> _TASK DETAILS_
Output the data in full. Keep every word exact and exclude the pictures.

> _INPUT_
▶
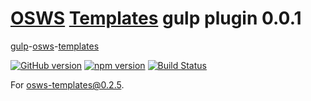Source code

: # [OSWS](https://github.com/OSWS) [Templates](https://github.com/OSWS/OSWS-Templates) gulp plugin 0.0.1

[gulp](gulpjs.com)-[osws](https://github.com/OSWS)-[templates](https://github.com/OSWS/OSWS-Templates)

[![GitHub version](https://badge.fury.io/gh/ivansglazunov%2FOSWS-Templates.svg)](http://badge.fury.io/gh/ivansglazunov%2FOSWS-Templates)
[![npm version](https://badge.fury.io/js/gulp-osws-templates.svg)](http://badge.fury.io/js/gulp-osws-templates)
[![Build Status](https://travis-ci.org/ivansglazunov/gulp-osws-templates.svg)](https://travis-ci.org/ivansglazunov/gulp-osws-templates)

For [osws-templates@0.2.5](https://github.com/OSWS/OSWS-Templates/releases/tag/0.2.5).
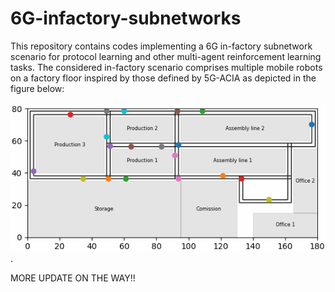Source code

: # 6G-infactory-subnetworks

This repository contains codes implementing a 6G in-factory subnetwork scenario for protocol learning and other multi-agent reinforcement learning tasks. The considered in-factory scenario comprises multiple mobile robots on a factory floor inspired by those defined by 5G-ACIA as depicted in the figure below:   

![image](https://github.com/CENTRIC-WP4/6G-infactory-subnetworks/blob/main/in-factory%20(3).gif).


MORE UPDATE ON THE WAY!!
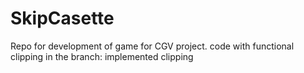 # SkipCasette
Repo for development of game for CGV project.
code with functional clipping in the branch: implemented clipping
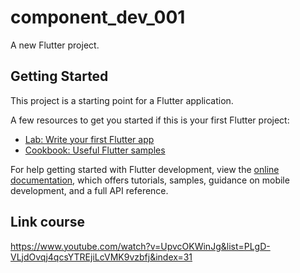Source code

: # component_dev_001

A new Flutter project.

## Getting Started

This project is a starting point for a Flutter application.

A few resources to get you started if this is your first Flutter project:

- [Lab: Write your first Flutter app](https://docs.flutter.dev/get-started/codelab)
- [Cookbook: Useful Flutter samples](https://docs.flutter.dev/cookbook)

For help getting started with Flutter development, view the
[online documentation](https://docs.flutter.dev/), which offers tutorials,
samples, guidance on mobile development, and a full API reference.

## Link course

https://www.youtube.com/watch?v=UpvcOKWinJg&list=PLgD-VLjdOvqj4qcsYTREjiLcVMK9vzbfj&index=31
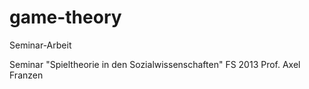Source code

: game-theory
===========

Seminar-Arbeit

Seminar "Spieltheorie in den Sozialwissenschaften" FS 2013 Prof. Axel Franzen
◀
> _EXERCISE ANSWER_
Source code

: # [OSWS](https://github.com/OSWS) [Templates](https://github.com/OSWS/OSWS-Templates) gulp plugin 0.0.1

[gulp](gulpjs.com)-[osws](https://github.com/OSWS)-[templates](https://github.com/OSWS/OSWS-Templates)

[![GitHub version](https://badge.fury.io/gh/ivansglazunov%2FOSWS-Templates.svg)](http://badge.fury.io/gh/ivansglazunov%2FOSWS-Templates)
[![npm version](https://badge.fury.io/js/gulp-osws-templates.svg)](http://badge.fury.io/js/gulp-osws-templates)
[![Build Status](https://travis-ci.org/ivansglazunov/gulp-osws-templates.svg)](https://travis-ci.org/ivansglazunov/gulp-osws-templates)

For [osws-templates@0.2.5](https://github.com/OSWS/OSWS-Templates/releases/tag/0.2.5).
Source code

: # 6G-infactory-subnetworks

This repository contains codes implementing a 6G in-factory subnetwork scenario for protocol learning and other multi-agent reinforcement learning tasks. The considered in-factory scenario comprises multiple mobile robots on a factory floor inspired by those defined by 5G-ACIA as depicted in the figure below:   

![image](https://github.com/CENTRIC-WP4/6G-infactory-subnetworks/blob/main/in-factory%20(3).gif).


MORE UPDATE ON THE WAY!!
 # SkipCasette
Repo for development of game for CGV project.
code with functional clipping in the branch: implemented clipping
Source code

: # component_dev_001

A new Flutter project.

## Getting Started

This project is a starting point for a Flutter application.

A few resources to get you started if this is your first Flutter project:

- [Lab: Write your first Flutter app](https://docs.flutter.dev/get-started/codelab)
- [Cookbook: Useful Flutter samples](https://docs.flutter.dev/cookbook)

For help getting started with Flutter development, view the
[online documentation](https://docs.flutter.dev/), which offers tutorials,
samples, guidance on mobile development, and a full API reference.

## Link course

https://www.youtube.com/watch?v=UpvcOKWinJg&list=PLgD-VLjdOvqj4qcsYTREjiLcVMK9vzbfj&index=31
Source code

: game-theory
===========

Seminar-Arbeit

Seminar "Spieltheorie in den Sozialwissenschaften" FS 2013 Prof. Axel Franzen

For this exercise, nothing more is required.